Die Dorfkirche zu Naundorf bei Freiberg

Einige sächsische Dorfkirchen fanden schon immer das Interesse von Architekten, Kunsthistorikern oder Musikfreunden, weil sie sich durch besondere Schönheit, Stiltreue, Orgeln oder ihr hohes Alter auszeichneten. Die Mehrzahl der sächsischen Dorfkirchen findet diese Aufmerksamkeit jedoch nicht. Trotzdem haben auch diejenigen Dorfkirchen ihre Reize, die nicht in den Architektur-Reiseführern verzeichnet sind.

Naundorf liegt unweit von Freiberg am Rande des Tharandter Waldes. Historisch ist es mehr von Berg- und Hüttenleuten als von Ackerbauern geprägt. Die Dorfkirche wurde 1783 erbaut, nachdem ihr Vorgängerbauwerk an gleicher Stelle schon 1750 baufällig war. Der Standort der ältesten, vor 1450 erbauten Naundorfer Kirche ist leider nicht genau bekannt. Im Eingangsbereich der heutigen Kirche liegen noch Feldsteine, die vom Fundament der ersten Kirche stammen sollen.

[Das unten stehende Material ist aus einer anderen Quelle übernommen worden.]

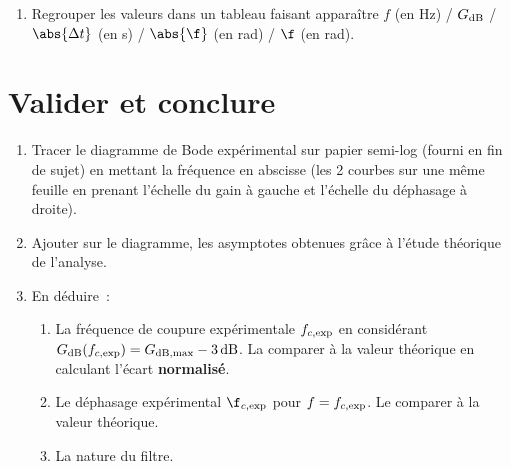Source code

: \documentclass[a4paper, 11pt, final, garamond]{book}
\begin{document}
\begin{enumerate}[label=\sqenumi, start=7]
    \item  Regrouper les valeurs dans un tableau faisant apparaître $f$ (en Hz)
        / $G_{\rm dB}$ / $\abs{\Delta t}$ (en s) / $\abs{\f}$ (en rad) /
        $\f$ (en rad).
\end{enumerate}

\section{Valider et conclure}

\begin{enumerate}[label=\sqenumi, resume]
    \item Tracer le diagramme de Bode expérimental sur papier semi-log (fourni
        en fin de sujet) en mettant la fréquence en abscisse (les 2 courbes sur
        une même feuille en prenant l'échelle du gain à gauche et l'échelle du
        déphasage à droite).
    \item Ajouter sur le diagramme, les asymptotes obtenues grâce à l'étude
        théorique de l'analyse.
    \item En déduire~:
        \begin{enumerate}
            \item La fréquence de coupure expérimentale $f_{c, \rm exp}$ en
                considérant $G_{\rm dB}(f_{c, \rm exp}) = G_{\rm dB, max}
                -\SI{3}{dB}$. La comparer à la valeur théorique en calculant
                l'écart \textbf{normalisé}.
            \item Le déphasage expérimental $\f_{c, \rm exp}$ pour $f=f_{c, \rm
                exp}$. Le comparer à la valeur théorique.
            \item La nature du filtre.
        \end{enumerate}
\end{enumerate}

% 
% 

\newpage

\thispagestyle{empty}


\end{document}
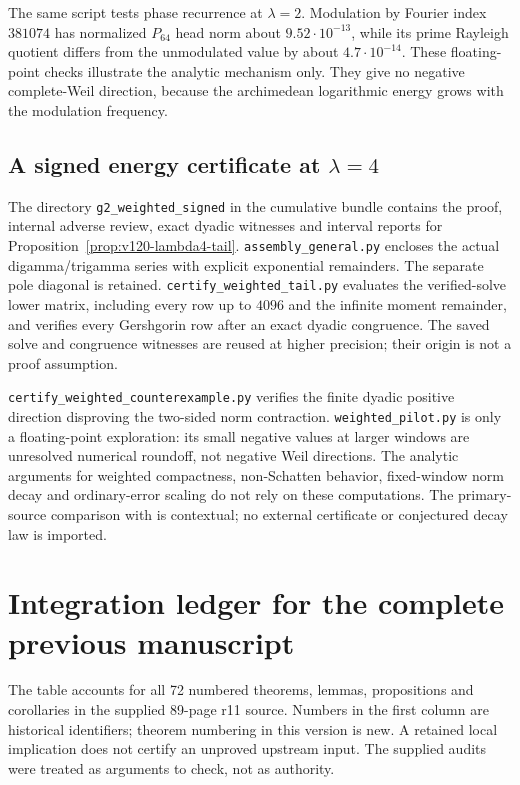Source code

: \documentclass[11pt]{article}
\theoremstyle{remark}
\begin{document}
The same script tests phase recurrence at $\lambda=2$. Modulation by
Fourier index $381074$ has normalized $P_{64}$ head norm about
$9.52\cdot10^{-13}$, while its prime Rayleigh quotient differs from
the unmodulated value by about $4.7\cdot10^{-14}$.
These floating-point checks illustrate the analytic mechanism only.
They give no negative complete-Weil direction, because the
archimedean logarithmic energy grows with the modulation frequency.

\subsection*{A signed energy certificate at $\lambda=4$}
The directory \texttt{g2\_weighted\_signed} in the cumulative bundle
contains the proof, internal adverse review, exact dyadic witnesses
and interval reports for Proposition~\ref{prop:v120-lambda4-tail}.
\texttt{assembly\_general.py} encloses the actual digamma/trigamma
series with explicit exponential remainders. The separate pole diagonal
is retained. \texttt{certify\_weighted\_tail.py} evaluates the
verified-solve lower matrix, including every row up to $4096$ and the
infinite moment remainder, and verifies every Gershgorin row after an
exact dyadic congruence. The saved solve and congruence witnesses are
reused at higher precision; their origin is not a proof assumption.

\texttt{certify\_weighted\_counterexample.py} verifies the finite
dyadic positive direction disproving the two-sided norm contraction.
\texttt{weighted\_pilot.py} is only a floating-point exploration:
its small negative values at larger windows are unresolved numerical
roundoff, not negative Weil directions. The analytic arguments for
weighted compactness, non-Schatten behavior, fixed-window norm decay
and ordinary-error scaling do not rely on these computations.
The primary-source comparison with \cite{Zhu2026Windows} is contextual;
no external certificate or conjectured decay law is imported.

\section{Integration ledger for the complete previous manuscript}\label{app:ledger}
The table accounts for all 72 numbered theorems, lemmas, propositions and
corollaries in the supplied 89-page r11 source. Numbers in the first column
are historical identifiers; theorem numbering in this version is new.
A retained local implication does not certify an unproved upstream input.
The supplied audits were treated as arguments to check, not as authority.
\end{document}
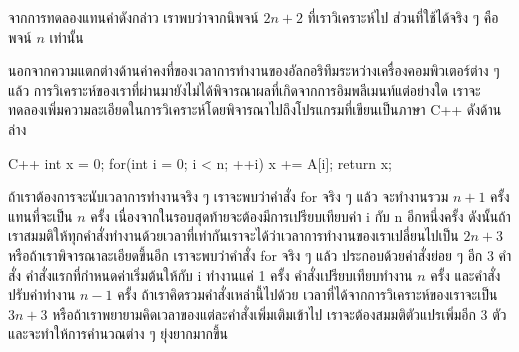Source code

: จาก{\wbr}การ{\wbr}ทดลอง{\wbr}แทน{\wbr}ค่า{\wbr}ดังกล่าว เรา{\wbr}พบ{\wbr}ว่า{\wbr}จาก{\wbr}นิพจน์ $2n+2$ ที่{\wbr}เรา{\wbr}วิเคราะห์{\wbr}ไป ส่วน{\wbr}ที่{\wbr}ใช้ได้{\wbr}จริง{\wbr}
ๆ คือ{\wbr}พจน์ $n$ เท่านั้น  

นอกจาก{\wbr}ความ{\wbr}แตกต่าง{\wbr}ด้าน{\wbr}ค่าคงที่{\wbr}ของ{\wbr}เวลา{\wbr}การ{\wbr}ทำงาน{\wbr}ของ{\wbr}อัล{\wbr}กอ{\wbr}ริ{\wbr}ทึม{\wbr}ระหว่าง{\wbr}เครื่อง{\wbr}คอมพิวเตอร์{\wbr}ต่าง{\wbr}
ๆ แล้ว การ{\wbr}วิเคราะห์{\wbr}ของ{\wbr}เรา{\wbr}ที่{\wbr}ผ่าน{\wbr}มา{\wbr}ยัง{\wbr}ไม่{\wbr}ได้{\wbr}พิจารณา{\wbr}ผล{\wbr}ที่{\wbr}เกิด{\wbr}จาก{\wbr}การ{\wbr}อิม{\wbr}พลี{\wbr}เมนท์{\wbr}แต่อย่างใด{\wbr}
เรา{\wbr}จะ{\wbr}ทดลอง{\wbr}เพิ่ม{\wbr}ความ{\wbr}ละเอียด{\wbr}ใน{\wbr}การ{\wbr}วิเคราะห์{\wbr}โดย{\wbr}พิจารณา{\wbr}ไป{\wbr}ถึง{\wbr}โปรแกรม{\wbr}ที่{\wbr}เขียน{\wbr}เป็น{\wbr}ภาษา{\wbr}
C++ ดัง{\wbr}ด้าน{\wbr}ล่าง{\wbr}

\latintext
\begin{codelist}{C++}{}
int x = 0;
for(int i = 0; i < n; ++i)
  x += A[i];
return x;
\end{codelist}
\thaitext

ถ้า{\wbr}เรา{\wbr}ต้องการ{\wbr}จะ{\wbr}นับ{\wbr}เวลา{\wbr}การ{\wbr}ทำงาน{\wbr}จริง ๆ เรา{\wbr}จะ{\wbr}พบ{\wbr}ว่า{\wbr}คำสั่ง {\ct for} จริง ๆ แล้ว{\wbr}
จะ{\wbr}ทำงาน{\wbr}รวม $n+1$ ครั้ง แทน{\wbr}ที่{\wbr}จะ{\wbr}เป็น $n$ ครั้ง{\wbr}
เนื่องจาก{\wbr}ใน{\wbr}รอบ{\wbr}สุดท้าย{\wbr}จะ{\wbr}ต้อง{\wbr}มี{\wbr}การ{\wbr}เปรียบเทียบ{\wbr}ค่า {\ct i} กับ {\ct n} อีก{\wbr}หนึ่ง{\wbr}ครั้ง{\wbr}
ดังนั้น{\wbr}ถ้า{\wbr}เรา{\wbr}สมมติ{\wbr}ให้{\wbr}ทุก{\wbr}คำสั่ง{\wbr}ทำงาน{\wbr}ด้วย{\wbr}เวลา{\wbr}ที่{\wbr}เท่า{\wbr}กัน{\wbr}เรา{\wbr}จะ{\wbr}ได้{\wbr}ว่า{\wbr}เวลา{\wbr}การ{\wbr}ทำงาน{\wbr}ของ{\wbr}เรา{\wbr}เปลี่ยน{\wbr}ไป{\wbr}เป็น{\wbr}
$2n+3$ หรือ{\wbr}ถ้า{\wbr}เรา{\wbr}พิจารณา{\wbr}ละเอียด{\wbr}ขึ้น{\wbr}อีก เรา{\wbr}จะ{\wbr}พบ{\wbr}ว่า{\wbr}คำสั่ง {\ct for} จริง ๆ แล้ว{\wbr}
ประกอบ{\wbr}ด้วย{\wbr}คำสั่ง{\wbr}ย่อย ๆ อีก 3 คำสั่ง คำสั่ง{\wbr}แรก{\wbr}ที่{\wbr}กำหนด{\wbr}ค่า{\wbr}เริ่มต้น{\wbr}ให้{\wbr}กับ {\ct i} ทำงาน{\wbr}แค่{\wbr}
1 ครั้ง คำสั่ง{\wbr}เปรียบเทียบ{\wbr}ทำงาน $n$ ครั้ง และ{\wbr}คำสั่ง{\wbr}ปรับ{\wbr}ค่า{\wbr}ทำงาน $n-1$ ครั้ง{\wbr}
ถ้า{\wbr}เรา{\wbr}คิด{\wbr}รวม{\wbr}คำสั่ง{\wbr}เหล่านี้{\wbr}ไป{\wbr}ด้วย เวลา{\wbr}ที่{\wbr}ได้{\wbr}จาก{\wbr}การ{\wbr}วิเคราะห์{\wbr}ของ{\wbr}เรา{\wbr}จะ{\wbr}เป็น $3n+3$
หรือ{\wbr}ถ้า{\wbr}เรา{\wbr}พยายาม{\wbr}คิด{\wbr}เวลา{\wbr}ของ{\wbr}แต่ละ{\wbr}คำสั่ง{\wbr}เพิ่มเติม{\wbr}เข้า{\wbr}ไป เรา{\wbr}จะ{\wbr}ต้อง{\wbr}สมมติ{\wbr}ตัวแปร{\wbr}เพิ่ม{\wbr}อีก 3
ตัว{\wbr}และ{\wbr}จะ{\wbr}ทำ{\wbr}ให้การ{\wbr}คำนวณ{\wbr}ต่าง ๆ ยุ่งยาก{\wbr}มาก{\wbr}ขึ้น{\wbr}

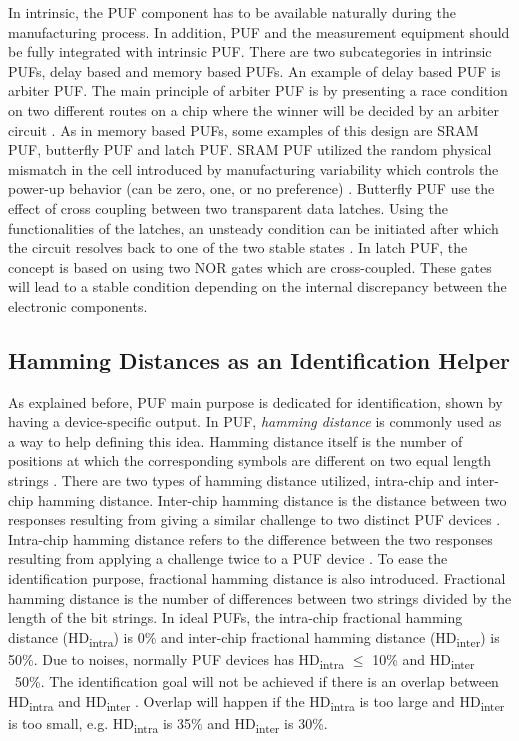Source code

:In intrinsic, the PUF component has to be available naturally during the manufacturing process. In addition, PUF and the measurement equipment should be fully integrated with intrinsic PUF. There are two subcategories in intrinsic PUFs, delay based and memory based PUFs. An example of delay based PUF is arbiter PUF. The main principle of arbiter PUF is by presenting a race condition on two different routes on a chip where the winner will be decided by an arbiter circuit \cite{study_of_the_art_puf}. As in memory based PUFs, some examples of this design are SRAM PUF, butterfly PUF and latch PUF. SRAM PUF utilized the random physical mismatch in the cell introduced by manufacturing variability which controls the power-up behavior (can be zero, one, or no preference) \cite{study_of_the_art_puf}. Butterfly PUF use the effect of cross coupling between two transparent data latches. Using the functionalities of the latches, an unsteady condition can be initiated after which the circuit resolves back to one of the two stable states \cite{study_of_the_art_puf}. In latch PUF, the concept is based on using two NOR gates which are cross-coupled. These gates will lead to a stable condition depending on the internal discrepancy between the electronic components.

\subsection{Hamming Distances as an Identification Helper}

As explained before, PUF main purpose is dedicated for identification, shown by having a device-specific output. In PUF, \textit{hamming distance} is commonly used as a way to help defining this idea. Hamming distance itself is the number of positions at which the corresponding symbols are different on two equal length strings \cite{hamming_distance}.
There are two types of hamming distance utilized, intra-chip and inter-chip hamming distance. Inter-chip hamming distance is the distance between two responses resulting from giving a similar challenge to two distinct PUF devices \cite{study_of_the_art_puf}. Intra-chip hamming distance refers to the difference between the two responses resulting from applying a challenge twice to a PUF device \cite{modeling_sram}. To ease the identification purpose, fractional hamming distance is also introduced. Fractional hamming distance is the number of differences between two strings divided by the length of the bit strings.
In ideal PUFs, the intra-chip fractional hamming distance (HD\textsubscript{intra}) is 0\% and inter-chip fractional hamming distance (HD\textsubscript{inter}) is 50\%. Due to noises, normally PUF devices has HD\textsubscript{intra} $\leq$ 10\% and HD\textsubscript{inter} ~50\%. The identification goal will not be achieved if there is an overlap between HD\textsubscript{intra} and HD\textsubscript{inter} \cite{impact_aging}. Overlap will happen if the HD\textsubscript{intra} is too large and HD\textsubscript{inter} is too small, e.g. HD\textsubscript{intra} is 35\% and HD\textsubscript{inter} is 30\%.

Die Naundorfer Kirche befindet sich inmitten des Friedhofs an einem Südhang neben dem Albertschen Rittergut, auch Volksgut genannt. Mit ihrem wohlproportionierten Turmaufbau und den kleinen Dachluken prägt das 1992 renovierte Bauwerk das Bild des Dorfes am Rande des Tharandter Waldes angenehm, auch ohne einem ausgeprägten Baustil anzugehören („Bauern-Barock“).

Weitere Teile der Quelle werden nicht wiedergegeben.